I just graduated from college, and I know its important to get the right mattress, office chair and shoes. For the mattress, I'm looking to spend ~ $500. What are some good ones around that price?
======
Shooter
I just spent three months researching mattresses - including trying out dozens
of mattresses in stores - so this LazyWeb question is relevant to me because I
know shopping for mattresses is a P.I.T.A. Mattresses are a very personal
thing, though, so you may hate what I like...

I tried out everything from the cheapest mattress at Sam's Club to a $30,000
mattress. In box-spring mattresses, I liked the Vera Wang series from
Serta...but that is way above your price range. (It isn't their highest-end
line, but it is one their premium ones.) You definitely don't want a
continuous spring mattress, which is what many of the box-spring ones are in
your price range, unfortunately.

We tried several natural latex mattresses and hated them, so I was leery of
trying a completely memory-foam one, but my online research said that memory-
foam mattresses had the highest customer satisfaction ratings.

I ended up buying a memory-foam mattress from BedInABox that is actually
better than the $4000 Tempur-Pedics I tried.

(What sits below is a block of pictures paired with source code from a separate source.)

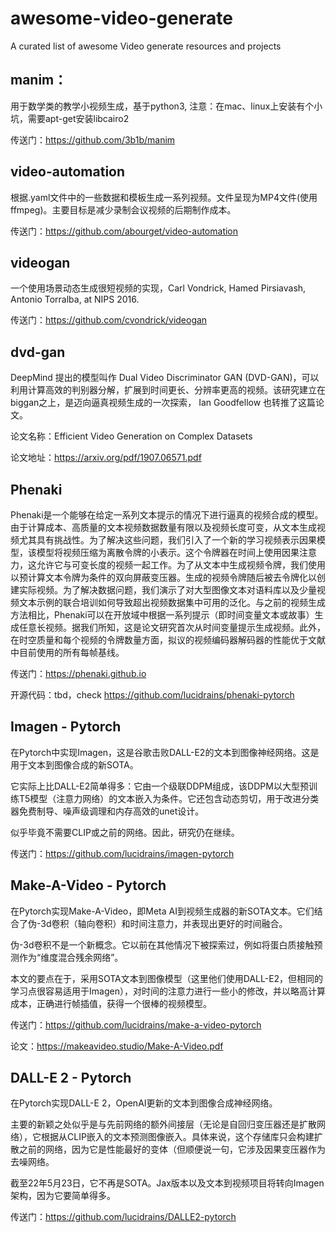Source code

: # awesome-video-generate
A curated list of awesome Video generate resources and projects

## manim：

用于数学类的教学小视频生成，基于python3, 注意：在mac、linux上安装有个小坑，需要apt-get安装libcairo2

传送门：https://github.com/3b1b/manim

## video-automation

根据.yaml文件中的一些数据和模板生成一系列视频。文件呈现为MP4文件(使用ffmpeg)。主要目标是减少录制会议视频的后期制作成本。

传送门：https://github.com/abourget/video-automation

## videogan

一个使用场景动态生成很短视频的实现，Carl Vondrick, Hamed Pirsiavash, Antonio Torralba, at NIPS 2016. 

传送门：https://github.com/cvondrick/videogan

## dvd-gan
DeepMind 提出的模型叫作 Dual Video Discriminator GAN (DVD-GAN)，可以利用计算高效的判别器分解，扩展到时间更长、分辨率更高的视频。该研究建立在biggan之上，是迈向逼真视频生成的一次探索， Ian Goodfellow 也转推了这篇论文。

论文名称：Efficient Video Generation on Complex Datasets

论文地址：https://arxiv.org/pdf/1907.06571.pdf

## Phenaki
Phenaki是一个能够在给定一系列文本提示的情况下进行逼真的视频合成的模型。由于计算成本、高质量的文本视频数据数量有限以及视频长度可变，从文本生成视频尤其具有挑战性。为了解决这些问题，我们引入了一个新的学习视频表示因果模型，该模型将视频压缩为离散令牌的小表示。这个令牌器在时间上使用因果注意力，这允许它与可变长度的视频一起工作。为了从文本中生成视频令牌，我们使用以预计算文本令牌为条件的双向屏蔽变压器。生成的视频令牌随后被去令牌化以创建实际视频。为了解决数据问题，我们演示了对大型图像文本对语料库以及少量视频文本示例的联合培训如何导致超出视频数据集中可用的泛化。与之前的视频生成方法相比，Phenaki可以在开放域中根据一系列提示（即时间变量文本或故事）生成任意长视频。据我们所知，这是论文研究首次从时间变量提示生成视频。此外，在时空质量和每个视频的令牌数量方面，拟议的视频编码器解码器的性能优于文献中目前使用的所有每帧基线。

传送门：https://phenaki.github.io

开源代码：tbd，check https://github.com/lucidrains/phenaki-pytorch

## Imagen - Pytorch

在Pytorch中实现Imagen，这是谷歌击败DALL-E2的文本到图像神经网络。这是用于文本到图像合成的新SOTA。

它实际上比DALL-E2简单得多：它由一个级联DDPM组成，该DDPM以大型预训练T5模型（注意力网络）的文本嵌入为条件。它还包含动态剪切，用于改进分类器免费制导、噪声级调理和内存高效的unet设计。

似乎毕竟不需要CLIP或之前的网络。因此，研究仍在继续。

传送门：https://github.com/lucidrains/imagen-pytorch

## Make-A-Video - Pytorch

在Pytorch实现Make-A-Video，即Meta AI到视频生成器的新SOTA文本。它们结合了伪-3d卷积（轴向卷积）和时间注意力，并表现出更好的时间融合。

伪-3d卷积不是一个新概念。它以前在其他情况下被探索过，例如将蛋白质接触预测作为“维度混合残余网络”。

本文的要点在于，采用SOTA文本到图像模型（这里他们使用DALL-E2，但相同的学习点很容易适用于Imagen），对时间的注意力进行一些小的修改，并以略高计算成本，正确进行帧插值，获得一个很棒的视频模型。

传送门：https://github.com/lucidrains/make-a-video-pytorch

论文：https://makeavideo.studio/Make-A-Video.pdf

## DALL-E 2 - Pytorch

在Pytorch实现DALL-E 2，OpenAI更新的文本到图像合成神经网络。


主要的新颖之处似乎是与先前网络的额外间接层（无论是自回归变压器还是扩散网络），它根据从CLIP嵌入的文本预测图像嵌入。具体来说，这个存储库只会构建扩散之前的网络，因为它是性能最好的变体（但顺便说一句，它涉及因果变压器作为去噪网络。

截至22年5月23日，它不再是SOTA。Jax版本以及文本到视频项目将转向Imagen架构，因为它要简单得多。

传送门：https://github.com/lucidrains/DALLE2-pytorch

I paid $7XX or so, but that was
for a California King. I think you could find a smaller one for $500. They
shipped the 11" thick mattress to my door, shrink-wrapped in a box. My wife
also loves it...it is the first mattress we both actually like in our 12 years
of marriage. I think it has all the upsides of the Tempur-Pedics, but none of
the downsides (it's cheaper, the foam rebounds faster, and it doesn't get hot,
etc.)

------
bobf
W Hotels sells their beds through their website, and frequently have "employee
only" deals (40-60% off) that become publicly available so often you would
think it must be intentional. I bought their "The W Bed" queen set (box spring
+ mattress) for $705 about 4 years ago that way, and love it. I seem to recall
reading somewhere else that it may be a rebranded Simmons Beautyrest, if that
helps. As you point out, getting a great mattress and chair is well worth the
initial cost.

------
lsemel
Room & Board makes some nice mattresses, at lower prices than mattress stores,
but still somewhat above your price range:
[http://www.roomandboard.com/rnb/subcategory/list.do?catalog=...](http://www.roomandboard.com/rnb/subcategory/list.do?catalog=room&category=rm_bedrooms&subcategory=mattress)

------
chrisclark1729
I hear Costco has great deals on mattresses for around that price. I spent
more than that because of the whole 1/3rd of your life argument.

------
sachitgupta
EDIT: Looking at the suggestions, I'm willing to spend ~ 700 I guess, cause
I'll be keeping it for a while. More suggestions welcome!